→ Task prompt: Below is a block of records. Copy every line in it that contains the word "qquad".

→ Record set:

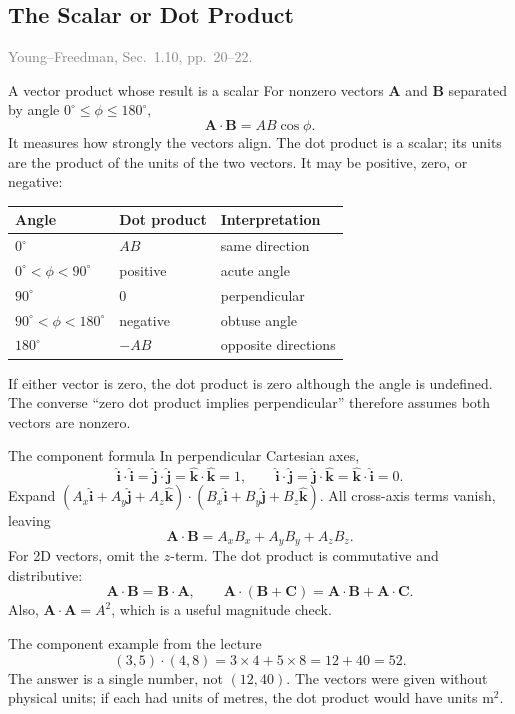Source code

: \documentclass[11pt,letterpaper]{article}
\newcommand{\vect}[1]{\boldsymbol{#1}}
\newcommand{\uv}[1]{\hat{\boldsymbol{#1}}}
\newcommand{\degree}{^{\circ}}
\newcommand{\bookref}[2]{\textcolor{gray}{\footnotesize Young--Freedman, Sec.~#1, pp.~#2.}}
\begin{document}
\subsection{The Scalar or Dot Product}
\bookref{1.10}{20--22}

\begin{defbox}{A vector product whose result is a scalar}
For nonzero vectors $\vect A$ and $\vect B$ separated by angle $0\degree\leq\phi\leq180\degree$,
\[
 \boxed{\vect A\cdot\vect B=AB\cos\phi.}
\]
It measures how strongly the vectors align. The dot product is a scalar; its units are the product of the units of the two vectors. It may be positive, zero, or negative:
\begin{center}
\begin{tabular}{lll}
\toprule
Angle & Dot product & Interpretation\\
\midrule
$0\degree$ & $AB$ & same direction\\
$0\degree<\phi<90\degree$ & positive & acute angle\\
$90\degree$ & $0$ & perpendicular\\
$90\degree<\phi<180\degree$ & negative & obtuse angle\\
$180\degree$ & $-AB$ & opposite directions\\
\bottomrule
\end{tabular}
\end{center}
If either vector is zero, the dot product is zero although the angle is undefined. The converse ``zero dot product implies perpendicular'' therefore assumes both vectors are nonzero.
\end{defbox}

\begin{derivbox}{The component formula}
In perpendicular Cartesian axes,
\[
 \uv i\cdot\uv i=\uv j\cdot\uv j=\uv k\cdot\uv k=1,
 \qquad\uv i\cdot\uv j=\uv j\cdot\uv k=\uv k\cdot\uv i=0.
\]
Expand $(A_x\uv i+A_y\uv j+A_z\uv k)\cdot(B_x\uv i+B_y\uv j+B_z\uv k)$. All cross-axis terms vanish, leaving
\[
 \boxed{\vect A\cdot\vect B=A_xB_x+A_yB_y+A_zB_z.}
\]
For 2D vectors, omit the $z$-term. The dot product is commutative and distributive:
\[
 \vect A\cdot\vect B=\vect B\cdot\vect A,\qquad
 \vect A\cdot(\vect B+\vect C)=\vect A\cdot\vect B+\vect A\cdot\vect C.
\]
Also, $\vect A\cdot\vect A=A^2$, which is a useful magnitude check.
\end{derivbox}

\begin{examplebox}{The component example from the lecture}
\[
 (3,5)\cdot(4,8)=3\times4+5\times8=12+40=\boxed{52}.
\]
The answer is a single number, not $(12,40)$. The vectors were given without physical units; if each had units of metres, the dot product would have units $\mathrm{m^2}$.
\end{examplebox}
\end{document}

→ Answer section:
 \qquad\uv i\cdot\uv j=\uv j\cdot\uv k=\uv k\cdot\uv i=0.
 \vect A\cdot\vect B=\vect B\cdot\vect A,\qquad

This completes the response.